Show every line of the data where the word "version" can be found.
——————————
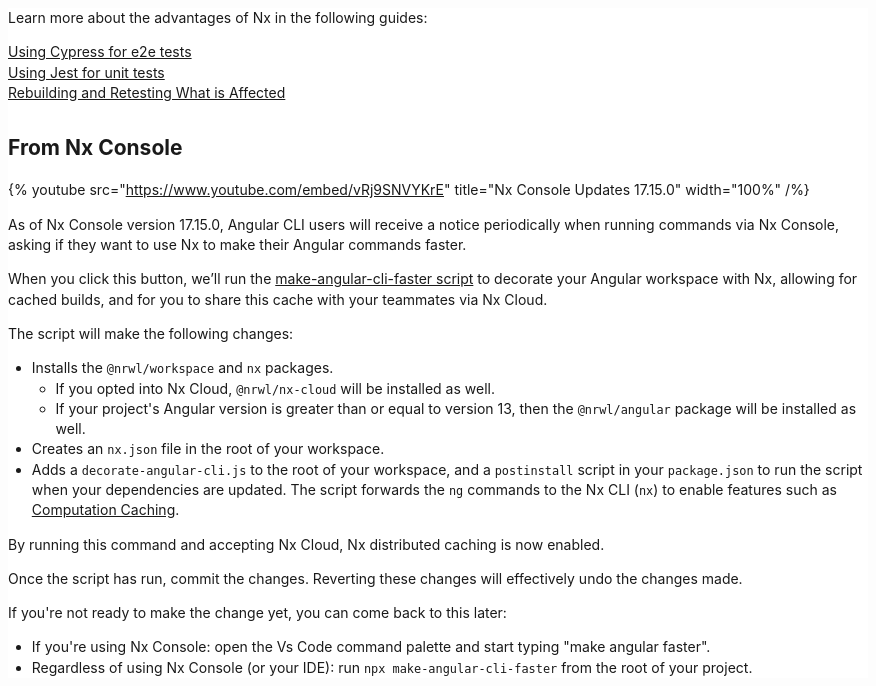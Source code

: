 Learn more about the advantages of Nx in the following guides:

[Using Cypress for e2e tests](/packages/cypress) \
[Using Jest for unit tests](/packages/jest) \
[Rebuilding and Retesting What is Affected](/concepts/affected)

## From Nx Console

{% youtube
src="https://www.youtube.com/embed/vRj9SNVYKrE"
title="Nx Console Updates 17.15.0"
width="100%" /%}

As of Nx Console version 17.15.0, Angular CLI users will receive a notice periodically when running commands via Nx Console, asking if they want to use Nx to make their Angular commands faster.

When you click this button, we’ll run the [make-angular-cli-faster script](https://github.com/nrwl/nx/tree/master/packages/make-angular-cli-faster) to decorate your Angular workspace with Nx, allowing for cached builds, and for you to share this cache with your teammates via Nx Cloud.

The script will make the following changes:

- Installs the `@nrwl/workspace` and `nx` packages.
  - If you opted into Nx Cloud, `@nrwl/nx-cloud` will be installed as well.
  - If your project's Angular version is greater than or equal to version 13, then the `@nrwl/angular` package will be installed as well.
- Creates an `nx.json` file in the root of your workspace.
- Adds a `decorate-angular-cli.js` to the root of your workspace, and a `postinstall` script in your `package.json` to run the script when your dependencies are updated. The script forwards the `ng` commands to the Nx CLI (`nx`) to enable features such as [Computation Caching](/concepts/how-caching-works).

By running this command and accepting Nx Cloud, Nx distributed caching is now enabled.

Once the script has run, commit the changes. Reverting these changes will effectively undo the changes made.

If you're not ready to make the change yet, you can come back to this later:

- If you're using Nx Console: open the Vs Code command palette and start typing "make angular faster".
- Regardless of using Nx Console (or your IDE): run `npx make-angular-cli-faster` from the root of your project.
——————————
* Reply *
As of Nx Console version 17.15.0, Angular CLI users will receive a notice periodically when running commands via Nx Console, asking if they want to use Nx to make their Angular commands faster.
  - If your project's Angular version is greater than or equal to version 13, then the `@nrwl/angular` package will be installed as well.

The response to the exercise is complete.